Different story if you are still using CS3, as you stated in a previous post. There is no such thing as an AVCHD timeline in CS3 because AVCHD was not a supported format. To use AVCHD with CS3, you will need to get something like Cineform's NeoScene ($99 in USD) to ingest/convert the AVCHD files into a format that CS3 can edit.

But, if you now have CS5 or 5.5, and have hardware Mercury Playback enabled --- which requires a CUDA-capable nVidia based graphics display card in your system --- you should have no problem.

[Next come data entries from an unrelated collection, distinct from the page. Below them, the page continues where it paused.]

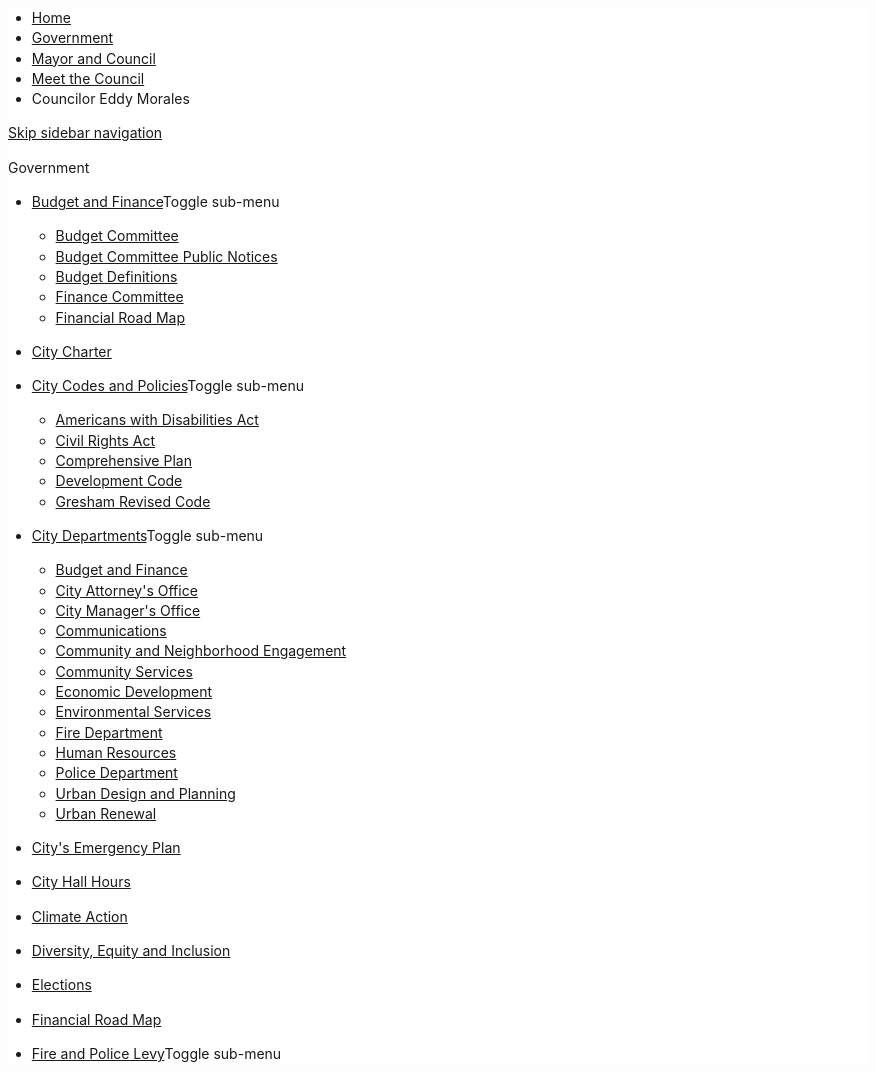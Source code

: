 

- [Home](https://www.greshamoregon.gov)
- [Government](https://www.greshamoregon.gov/government/city-departments)
- [Mayor and Council](https://www.greshamoregon.gov/government/mayor-and-council)
- [Meet the Council](https://www.greshamoregon.gov/government/mayor-and-council/meet-the-council)
- Councilor Eddy Morales

[Skip sidebar navigation](https://www.greshamoregon.gov/link/c8b25674b1694e0da7a690bef592f12b.aspx/)

Government

- [Budget and Finance](https://www.greshamoregon.gov/budget-and-finance)Toggle sub-menu
  
  - [Budget Committee](https://www.greshamoregon.gov/budget-and-finance/budget-committee)
  - [Budget Committee Public Notices](https://www.greshamoregon.gov/budget-and-finance/budget-committee/budget-committee-public-notices)
  - [Budget Definitions](https://www.greshamoregon.gov/budget-and-finance/budget-definitions)
  - [Finance Committee](https://www.greshamoregon.gov/government/mayor-and-council/council-citizen-advisory-committees/finance-committee)
  - [Financial Road Map](https://www.greshamoregon.gov/government/budget/financial-road-map)
- [City Charter](https://www.greshamoregon.gov/government/city-charter)
- [City Codes and Policies](https://www.greshamoregon.gov/government/city-codes-and-policies)Toggle sub-menu
  
  - [Americans with Disabilities Act](https://www.greshamoregon.gov/government/city-codes-and-policies/americans-with-disabilities-act)
  - [Civil Rights Act](https://www.greshamoregon.gov/government/city-codes-and-policies/civil-rights-act)
  - [Comprehensive Plan](https://www.greshamoregon.gov/urban-design-and-planning/codes-and-regulations/comprehensive-plan)
  - [Development Code](https://www.greshamoregon.gov/government/city-codes-and-policies/development-code)
  - [Gresham Revised Code](https://www.greshamoregon.gov/government/city-codes-and-policies/gresham-revised-code)
- [City Departments](https://www.greshamoregon.gov/government/city-departments)Toggle sub-menu
  
  - [Budget and Finance](https://www.greshamoregon.gov/budget-and-finance)
  - [City Attorney's Office](https://www.greshamoregon.gov/city-attorneys-office)
  - [City Manager's Office](https://www.greshamoregon.gov/city-managers-office)
  - [Communications](https://www.greshamoregon.gov/communications)
  - [Community and Neighborhood Engagement](https://www.greshamoregon.gov/community-and-neighborhood-engagement)
  - [Community Services](https://www.greshamoregon.gov/community-services)
  - [Economic Development](https://www.greshamoregon.gov/economic-development)
  - [Environmental Services](https://www.greshamoregon.gov/environmental-services)
  - [Fire Department](https://www.greshamoregon.gov/fire-department)
  - [Human Resources](https://www.greshamoregon.gov/human-resources)
  - [Police Department](https://www.greshamoregon.gov/police)
  - [Urban Design and Planning](https://www.greshamoregon.gov/urban-design-and-planning)
  - [Urban Renewal](https://www.greshamoregon.gov/urban-renewal)
- [City's Emergency Plan](https://www.greshamoregon.gov/fire-department/emergency-management/citys-emergency-plan)
- [City Hall Hours](https://www.greshamoregon.gov/government/city-hall-hours)
- [Climate Action](https://www.greshamoregon.gov/government/climate-action)
- [Diversity, Equity and Inclusion](https://www.greshamoregon.gov/government/diversity-equity-and-inclusion)
- [Elections](https://www.greshamoregon.gov/government/elections)
- [Financial Road Map](https://www.greshamoregon.gov/government/budget/financial-road-map)
- [Fire and Police Levy](https://www.greshamoregon.gov/government/fire-and-police-levy)Toggle sub-menu
  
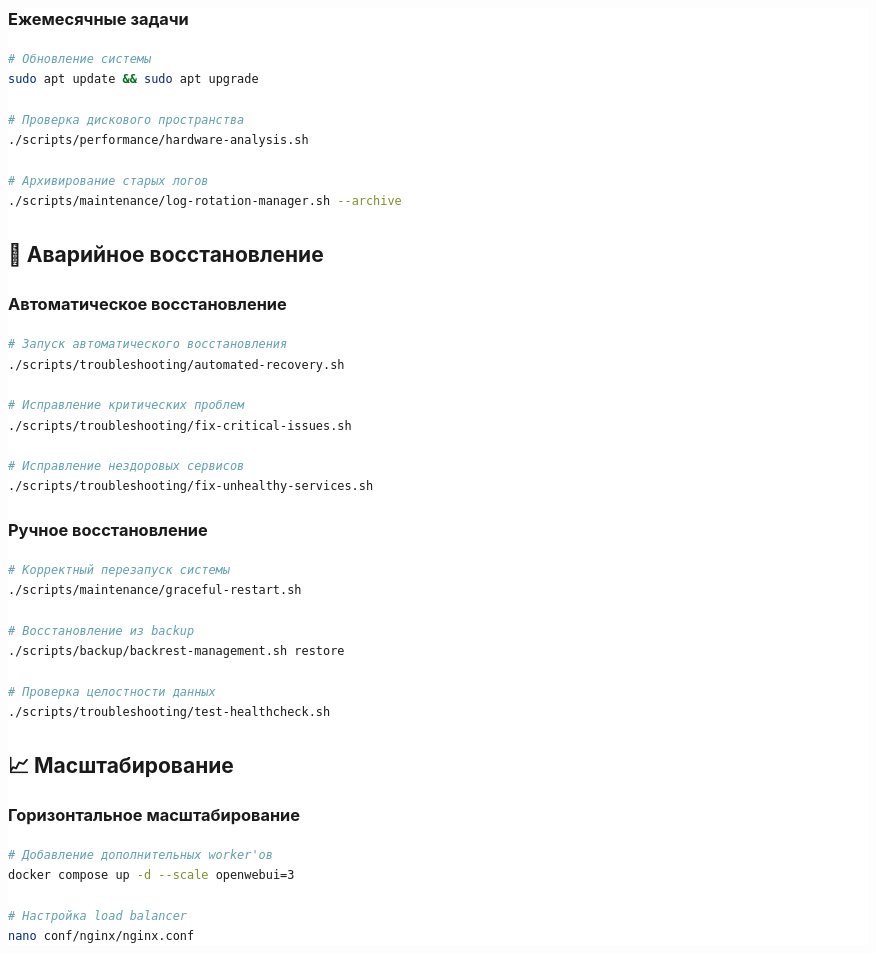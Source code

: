 ### Ежемесячные задачи

```bash
# Обновление системы
sudo apt update && sudo apt upgrade

# Проверка дискового пространства
./scripts/performance/hardware-analysis.sh

# Архивирование старых логов
./scripts/maintenance/log-rotation-manager.sh --archive
```

## 🚨 Аварийное восстановление

### Автоматическое восстановление

```bash
# Запуск автоматического восстановления
./scripts/troubleshooting/automated-recovery.sh

# Исправление критических проблем
./scripts/troubleshooting/fix-critical-issues.sh

# Исправление нездоровых сервисов
./scripts/troubleshooting/fix-unhealthy-services.sh
```

### Ручное восстановление

```bash
# Корректный перезапуск системы
./scripts/maintenance/graceful-restart.sh

# Восстановление из backup
./scripts/backup/backrest-management.sh restore

# Проверка целостности данных
./scripts/troubleshooting/test-healthcheck.sh
```

## 📈 Масштабирование

### Горизонтальное масштабирование

```bash
# Добавление дополнительных worker'ов
docker compose up -d --scale openwebui=3

# Настройка load balancer
nano conf/nginx/nginx.conf
```
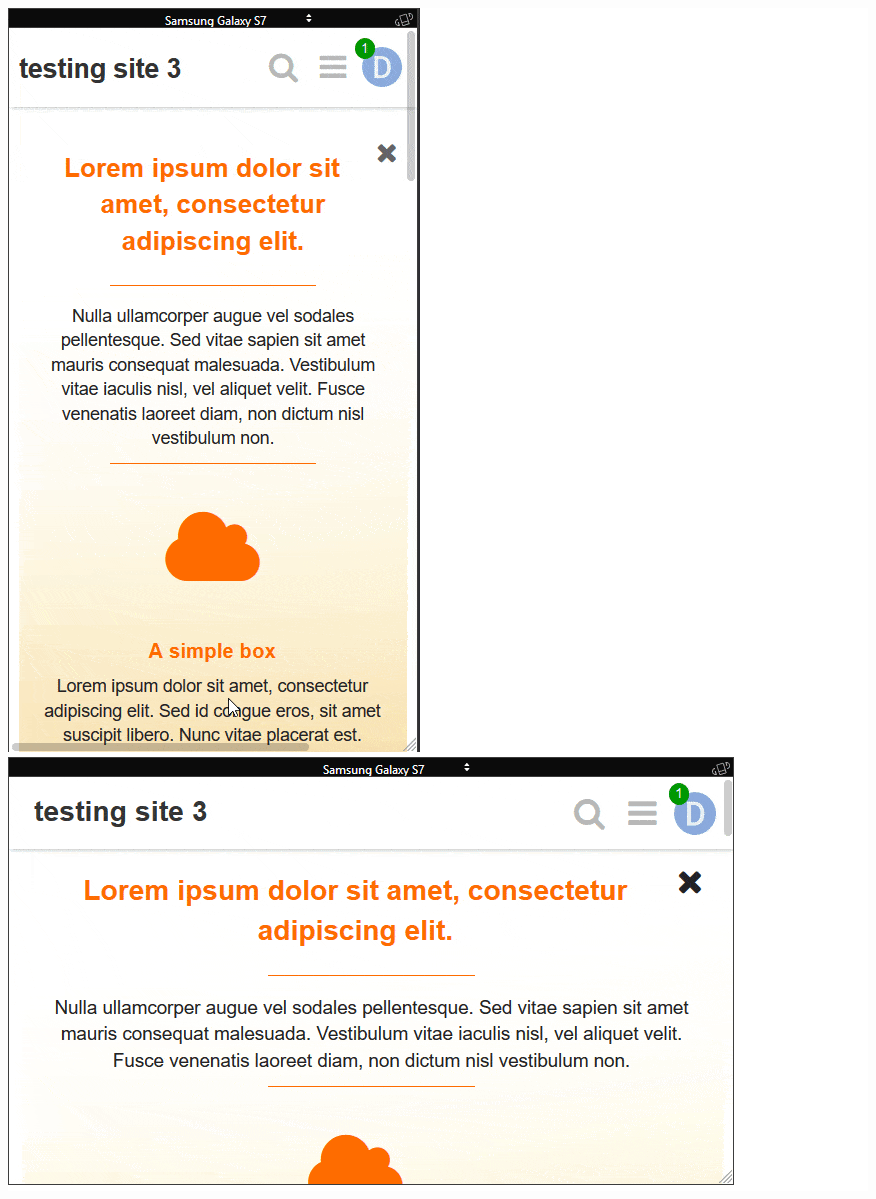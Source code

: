 ![3col-mobile-optimize: 276x499,50%](/images/82368/53DncdzpcOYT4RcDjvCsF8nvS6W.gif) ![3col-mobile2-optimize: 690x406,50%](/images/82368/gGyo1ie5CvLrJzB7UUASlmbb63J.gif)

Maybe you are concerned because you have heard or read: (a) the AVCHD format uses a lot more compression than HDV and (b) the formats have differing pixel shapes with AVCHD using square pixels for its 1920 x 1080 format while HDV uses rectangular pixels for its 1140 x 1080 format. This actually is not a problem with C5 and 5.5. While these differences mean that the computer has to do more work to match the formats for editing and playback, the process is transparent to the CS5 user.

I often do this kind of mix and match. I have combined up to 4 HDV cams with 3 AVCHD cams on a single multi-cam AVCHD timeline. To be more precise, since I use a three screen set-up with monitoring via a Matrox MXO2 Mini, I use the CS5.5/Matrox 1920 x 1080 AVCHD sequence preset. However, I did use CS5's native AVCHD preset for a while in the summer of 2010 when Matrox did not yet have the CS5 drivers for the "Mini,"

The only limitation that I ran into was that the system really started to bog down with editing AVCHD multi-cam segments that were 20 minutes or longer. (All that computational work eventually starts to tax the responsiveness of the computer). The workarounds were simple: convert to use Cineform intermediates or edit the project in short segments or both.